[Document images with source code]

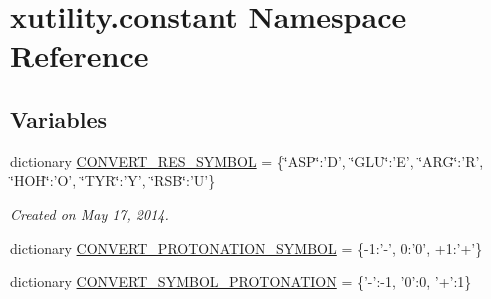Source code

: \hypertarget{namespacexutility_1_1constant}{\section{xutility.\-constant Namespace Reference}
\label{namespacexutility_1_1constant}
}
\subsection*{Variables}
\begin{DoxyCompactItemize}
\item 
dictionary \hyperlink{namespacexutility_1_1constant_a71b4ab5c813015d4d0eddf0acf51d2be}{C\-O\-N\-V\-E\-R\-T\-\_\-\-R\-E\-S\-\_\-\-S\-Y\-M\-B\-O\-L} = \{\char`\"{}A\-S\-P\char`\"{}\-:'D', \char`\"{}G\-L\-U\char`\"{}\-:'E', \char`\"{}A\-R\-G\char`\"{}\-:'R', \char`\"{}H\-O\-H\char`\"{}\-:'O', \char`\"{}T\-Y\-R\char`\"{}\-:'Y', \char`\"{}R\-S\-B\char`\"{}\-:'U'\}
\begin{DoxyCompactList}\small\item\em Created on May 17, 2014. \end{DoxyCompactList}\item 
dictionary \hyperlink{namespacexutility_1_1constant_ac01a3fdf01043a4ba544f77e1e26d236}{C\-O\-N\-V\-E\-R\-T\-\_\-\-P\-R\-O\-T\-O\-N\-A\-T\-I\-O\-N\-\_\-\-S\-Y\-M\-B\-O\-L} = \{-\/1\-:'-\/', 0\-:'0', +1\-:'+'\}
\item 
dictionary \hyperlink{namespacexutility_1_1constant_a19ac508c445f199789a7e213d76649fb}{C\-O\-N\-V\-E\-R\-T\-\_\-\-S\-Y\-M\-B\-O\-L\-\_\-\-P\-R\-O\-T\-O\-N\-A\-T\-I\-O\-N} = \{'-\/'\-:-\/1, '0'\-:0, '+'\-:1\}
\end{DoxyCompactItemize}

-- Task directions --
From the entries above, collect every line with the string "DoxyCompactItemize" in it.

-- Task output --
\begin{DoxyCompactItemize}
\end{DoxyCompactItemize}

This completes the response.